METHODS: Retrospective review of charts for 306 patients with true visceral aneurysm diagnosed from 1980 to 1998 enabled identification of 36 patients (12%) with HAA.
RESULTS: Patients with HAA included 23 men and 13 women, with mean age of 62.2 years (range, 20-85 years). Most aneurysms were extrahepatic (78%) and single (92%). Mean aneurysm diameter at presentation was 3.6 cm (range, 1.5-14 cm). Five aneurysms had ruptured (14%), and four were symptomatic (11%). Mortality from rupture was 40%. Of the 9 patients with ruptured or symptomatic aneurysms, 2 patients had multiple HAA, 3 patients had fibromuscular dysplasia, and 2 patients had polyarteritis nodosa.

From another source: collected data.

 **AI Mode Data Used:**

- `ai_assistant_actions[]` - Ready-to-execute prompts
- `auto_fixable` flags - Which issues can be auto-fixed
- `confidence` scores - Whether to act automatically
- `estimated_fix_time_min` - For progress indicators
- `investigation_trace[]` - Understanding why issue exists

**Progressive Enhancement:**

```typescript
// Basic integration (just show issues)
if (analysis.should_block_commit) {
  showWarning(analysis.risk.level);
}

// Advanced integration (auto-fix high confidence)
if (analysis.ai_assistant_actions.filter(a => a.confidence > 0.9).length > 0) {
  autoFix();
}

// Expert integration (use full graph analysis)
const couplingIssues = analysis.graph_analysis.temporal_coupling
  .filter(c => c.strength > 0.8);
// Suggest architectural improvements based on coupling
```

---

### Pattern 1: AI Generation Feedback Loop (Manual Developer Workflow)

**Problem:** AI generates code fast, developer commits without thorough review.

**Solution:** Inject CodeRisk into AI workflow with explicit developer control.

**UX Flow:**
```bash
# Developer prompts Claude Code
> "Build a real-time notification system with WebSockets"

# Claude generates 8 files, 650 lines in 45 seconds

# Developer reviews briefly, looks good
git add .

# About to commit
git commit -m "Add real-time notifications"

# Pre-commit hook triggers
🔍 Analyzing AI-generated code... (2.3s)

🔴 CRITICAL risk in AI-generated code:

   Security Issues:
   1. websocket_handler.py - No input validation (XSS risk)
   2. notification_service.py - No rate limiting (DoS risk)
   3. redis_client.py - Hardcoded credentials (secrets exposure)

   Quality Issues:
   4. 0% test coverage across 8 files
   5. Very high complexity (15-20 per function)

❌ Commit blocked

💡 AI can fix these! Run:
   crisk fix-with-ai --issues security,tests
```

All five HAAs that ruptured were of nonatherosclerotic origin (P =.001). Fourteen patients (39%) underwent elective procedures, including excision with vein graft (n = 7), excision with dacron graft (n = 3), excision alone (n = 2), and percutaneous embolization (n = 2). Two vein grafts and one dacron graft became occluded within 1 year. Nonoperative management was elected in 22 patients (61%) with mean aneurysm diameter 2.3 cm (range, 1.5-5 cm). No complications related to the aneurysm occurred during mean follow-up of 68.4 months (range, 1-372 months). Aneurysm growth was identified in 27%, the greatest being 0.8 cm over 34 months.
CONCLUSIONS: HAA are at definite risk for rupture (14%). Risk factors for rupture include multiple HAA and nonatherosclerotic origin. Patients with symptomatic aneurysms or any of these risk factors should be considered for intervention.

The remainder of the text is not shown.